Pencigraphy: Image Composites from Video

site is slow -- here's the text by krog · 2002-07-25 05:54 · Score: 4, Informative

Video Orbits of the Projective Group:
A New Perspective on Image Compositing.
Steve Mann
Abstract
A new technique has been developed for estimating the projective (homographic) coordinate transformation between pairs of images of a static scene, taken with a camera that is free to pan, tilt, rotate about its optical axis, and zoom. The technique solves the problem for two cases:

* images taken from the same location of an arbitrary 3-D scene, or
* images taken from arbitrary locations of a flat scene.

The technique, first published in 1993,

@INPROCEEDINGS{mannist,
AUTHOR = "S. Mann",
TITLE = "Compositing Multiple Pictures of the Same Scene",
Organization = {The Society of Imaging Science and Technology},
BOOKTITLE = {Proceedings of the 46th Annual {IS\&T} Conference},
Address = {Cambridge, Massachusetts},
Month = {May 9-14},
pages = "50--52",
note = "ISBN: 0-89208-171-6",
YEAR = {1993}
}

has recently been published in more detail in:

@techreport{manntip,
author = "S. Mann and R. W. Picard",
title = "Video orbits of the projective group;
A simple approach to featureless estimation of parameters",
institution = "Massachusetts Institute of Technology",
type = "TR",
number = "338",
address = "Cambridge, Ma",
month = "See http://n1nlf-1.eecg.toronto.edu/tip.ps.gz",
note = "Also appears {IEEE} Trans. Image Proc., Sept 1997, Vol. 6 No. 9",
year = 1995}

(The aspect of the 1993 paper dealing with differently exposed pictures to appear in a later Proc IEEE paper; please contact author of this WWW page if you're interested in knowing more about extending dynamic range by combining differently exposed pictures, or getting a preprint.)

A pdf file of the above publication, as it originally appeared, with the original pagination, etc., is also available.

The new algorithm is applied to the task of constructing high resolution still images from video. This approach generalizes inter-frame camera motion estimation methods which have previously used an affine model and/or which have relied upon finding points of correspondence between the image frames.

The new method, which allows an image to be created by ``painting with video'' is used in conjunction with a wearable wireless webcam, so that image mosaics can be generated simply by looking around, in a sense, ``painting with looks''.
Introduction
Combining multiple pictures of the same static scene allows for a higher ``resolution'' image to be constructed.: Example of image composite from IS&T 1993 paper (click to see higher resolution version). In the above example, the spatial extent of the image is increased by panning the camera while mosaicing and the spatial resolution is increased by zooming the camera and by combining overlapping frames from different viewpoints.

Note that the author overran the panning to appear twice in the composite picture (this is an old trick dating back to the days of the 1904 Kodak circuit 10 camera which is still used to take the freshman portraits in Killian court, and there are several people who still overrun the camera to get in the picture twice). Note also that the author appears sharper on the right than on the left because of the zooming in (``saliency'') at that region of the image.

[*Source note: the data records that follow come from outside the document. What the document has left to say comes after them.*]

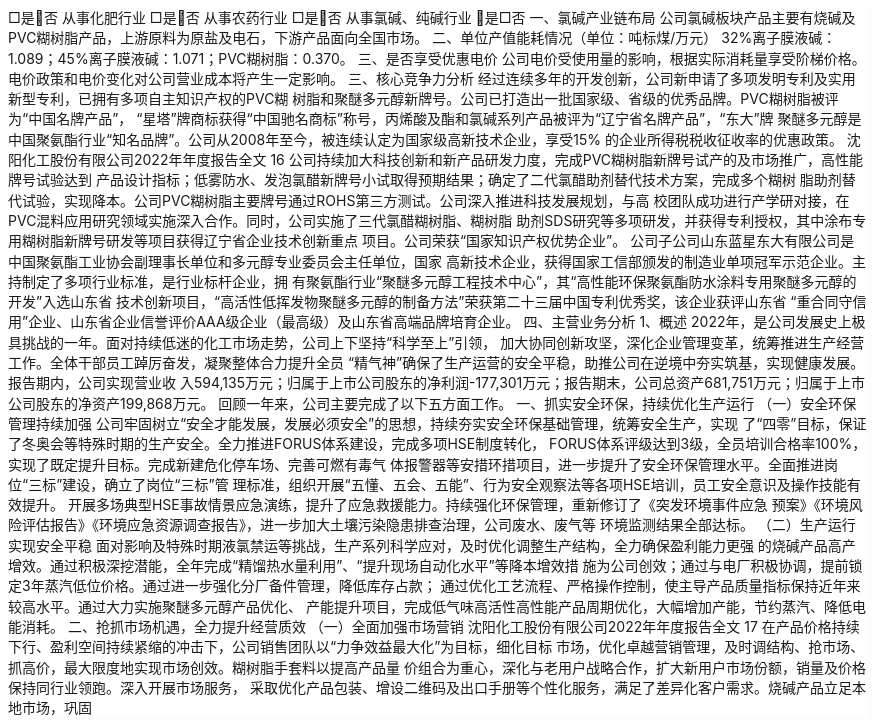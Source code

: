 □是否
从事化肥行业
□是否
从事农药行业
□是否
从事氯碱、纯碱行业
是□否
一、氯碱产业链布局
公司氯碱板块产品主要有烧碱及PVC糊树脂产品，上游原料为原盐及电石，下游产品面向全国市场。
二、单位产值能耗情况（单位：吨标煤/万元）
32%离子膜液碱：1.089；45%离子膜液碱：1.071；PVC糊树脂：0.370。
三、是否享受优惠电价
公司电价受使用量的影响，根据实际消耗量享受阶梯价格。电价政策和电价变化对公司营业成本将产生一定影响。
三、核心竞争力分析
经过连续多年的开发创新，公司新申请了多项发明专利及实用新型专利，已拥有多项自主知识产权的PVC糊
树脂和聚醚多元醇新牌号。公司已打造出一批国家级、省级的优秀品牌。PVC糊树脂被评为“中国名牌产品”，
“星塔”牌商标获得“中国驰名商标”称号，丙烯酸及酯和氯碱系列产品被评为“辽宁省名牌产品”，“东大”牌
聚醚多元醇是中国聚氨酯行业“知名品牌”。公司从2008年至今，被连续认定为国家级高新技术企业，享受15%
的企业所得税税收征收率的优惠政策。
沈阳化工股份有限公司2022年年度报告全文
16
公司持续加大科技创新和新产品研发力度，完成PVC糊树脂新牌号试产的及市场推广，高性能牌号试验达到
产品设计指标；低雾防水、发泡氯醋新牌号小试取得预期结果；确定了二代氯醋助剂替代技术方案，完成多个糊树
脂助剂替代试验，实现降本。公司PVC糊树脂主要牌号通过ROHS第三方测试。公司深入推进科技发展规划，与高
校团队成功进行产学研对接，在PVC混料应用研究领域实施深入合作。同时，公司实施了三代氯醋糊树脂、糊树脂
助剂SDS研究等多项研发，并获得专利授权，其中涂布专用糊树脂新牌号研发等项目获得辽宁省企业技术创新重点
项目。公司荣获“国家知识产权优势企业”。
公司子公司山东蓝星东大有限公司是中国聚氨酯工业协会副理事长单位和多元醇专业委员会主任单位，国家
高新技术企业，获得国家工信部颁发的制造业单项冠军示范企业。主持制定了多项行业标准，是行业标杆企业，拥
有聚氨酯行业“聚醚多元醇工程技术中心”，其“高性能环保聚氨酯防水涂料专用聚醚多元醇的开发”入选山东省
技术创新项目，“高活性低挥发物聚醚多元醇的制备方法”荣获第二十三届中国专利优秀奖，该企业获评山东省
“重合同守信用”企业、山东省企业信誉评价AAA级企业（最高级）及山东省高端品牌培育企业。
四、主营业务分析
1、概述
2022年，是公司发展史上极具挑战的一年。面对持续低迷的化工市场走势，公司上下坚持“科学至上”引领，
加大协同创新攻坚，深化企业管理变革，统筹推进生产经营工作。全体干部员工踔厉奋发，凝聚整体合力提升全员
“精气神”确保了生产运营的安全平稳，助推公司在逆境中夯实筑基，实现健康发展。报告期内，公司实现营业收
入594,135万元；归属于上市公司股东的净利润-177,301万元；报告期末，公司总资产681,751万元；归属于上市
公司股东的净资产199,868万元。
回顾一年来，公司主要完成了以下五方面工作。
一、抓实安全环保，持续优化生产运行
（一）安全环保管理持续加强
公司牢固树立“安全才能发展，发展必须安全”的思想，持续夯实安全环保基础管理，统筹安全生产，实现
了“四零”目标，保证了冬奥会等特殊时期的生产安全。全力推进FORUS体系建设，完成多项HSE制度转化，
FORUS体系评级达到3级，全员培训合格率100%，实现了既定提升目标。完成新建危化停车场、完善可燃有毒气
体报警器等安措环措项目，进一步提升了安全环保管理水平。全面推进岗位“三标”建设，确立了岗位“三标”管
理标准，组织开展“五懂、五会、五能”、行为安全观察法等各项HSE培训，员工安全意识及操作技能有效提升。
开展多场典型HSE事故情景应急演练，提升了应急救援能力。持续强化环保管理，重新修订了《突发环境事件应急
预案》《环境风险评估报告》《环境应急资源调查报告》，进一步加大土壤污染隐患排查治理，公司废水、废气等
环境监测结果全部达标。
（二）生产运行实现安全平稳
面对影响及特殊时期液氯禁运等挑战，生产系列科学应对，及时优化调整生产结构，全力确保盈利能力更强
的烧碱产品高产增效。通过积极深挖潜能，全年完成“精馏热水量利用”、“提升现场自动化水平”等降本增效措
施为公司创效；通过与电厂积极协调，提前锁定3年蒸汽低位价格。通过进一步强化分厂备件管理，降低库存占款；
通过优化工艺流程、严格操作控制，使主导产品质量指标保持近年来较高水平。通过大力实施聚醚多元醇产品优化、
产能提升项目，完成低气味高活性高性能产品周期优化，大幅增加产能，节约蒸汽、降低电能消耗。
二、抢抓市场机遇，全力提升经营质效
（一）全面加强市场营销
沈阳化工股份有限公司2022年年度报告全文
17
在产品价格持续下行、盈利空间持续紧缩的冲击下，公司销售团队以“力争效益最大化”为目标，细化目标
市场，优化卓越营销管理，及时调结构、抢市场、抓高价，最大限度地实现市场创效。糊树脂手套料以提高产品量
价组合为重心，深化与老用户战略合作，扩大新用户市场份额，销量及价格保持同行业领跑。深入开展市场服务，
采取优化产品包装、增设二维码及出口手册等个性化服务，满足了差异化客户需求。烧碱产品立足本地市场，巩固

Note also that, unlike previous methods based on the affine model, the inserts are not parallelogram-shaped (e.g. not affine), because a projective (homographic) coordinate transformation is used here rather than the affine coordinate transformation.

The difference between the affine model and the projective model is evident in the following figure:

For completeness, other coordinate transformations, such as bilinear and pseudo-perspective, are also shown. Note that the models are presented in two categories, models that exhibit the ``chirping'' effect, and those that do not.
Examples

1. Extreme wide-angle architectural shot. A wide-sweeping panorama is presented in a distortion-free form (e.g. where straight lines map to straight lines).
2. My point of view at Wal-Mart Click for medium-resolution greyscale image; a somewhat higher resolution image is available here; a much higher resolution version of this same picture, in either 192 bit color (double) or 24 bit color (uchar), is available upon request).
3. ``Claire'' image sequence Paul Hubel aims a hand-held video camera at his wife. Although the scene is not completely static and there is no constraint to keep the camera center of projection (COP) fixed, the algorithm produces a reasonable composite image.
4. An ``environment map'' of the Media Lab's ``computer garden''.
5. Head-mounted camera at a restaurant
6. Outdoor scene with people, close-up (Alan Alda interviewing me for Sci.Am "FRONTIERS").
7. National geographic visit

See a gallery of quantigraphic image composites
Obtain (download) latest version of VideoOrbits freesource from sourceforge
or if you can take a look at an older version, (download of old version) or if you don't want to obtain the whole tar file, you can take a look at the README of the old version. bugs, bug reports, suggestions for features, etc. to: mann@eecg.toronto.edu, fungja@eyetap.org, corey@eyetap.org
My original Matlab files upon which the C version of orbits is based (these in-turn were based on my PV-Wave and FORTRAN code)
For more info on orbits, see chapter 6 of the textbook. Steve's personal Web page
List of publications

--
Cretin - a powerful and flexible CD reencoder

Restoring old video by Blind+Linux · 2002-07-25 05:57 · Score: 5, Interesting

Juding from the description found in that article, I believe that it is possible to enhance old video to higher qualities. However, the quality of color sometimes cannot be enhanced no matter what. Unless one has access to the original film reel, it is unlikely that any sort of improvements could be made; video copies are utterly useless in this manner. Anything from before 1990 in VHS is much worse quality, case in point being the John Woo film A Better Tomorrow. The problem with these videos is that not only is the quality blurry, but the color blending is off and sometimes exceeds the lines it should, creating distorted images. I've seen this in a lot of older movies... I wonder if there's a way to correct this.
At any rate this looks very promising indeed... it'd be cool to see some of the old classics in better quality. :)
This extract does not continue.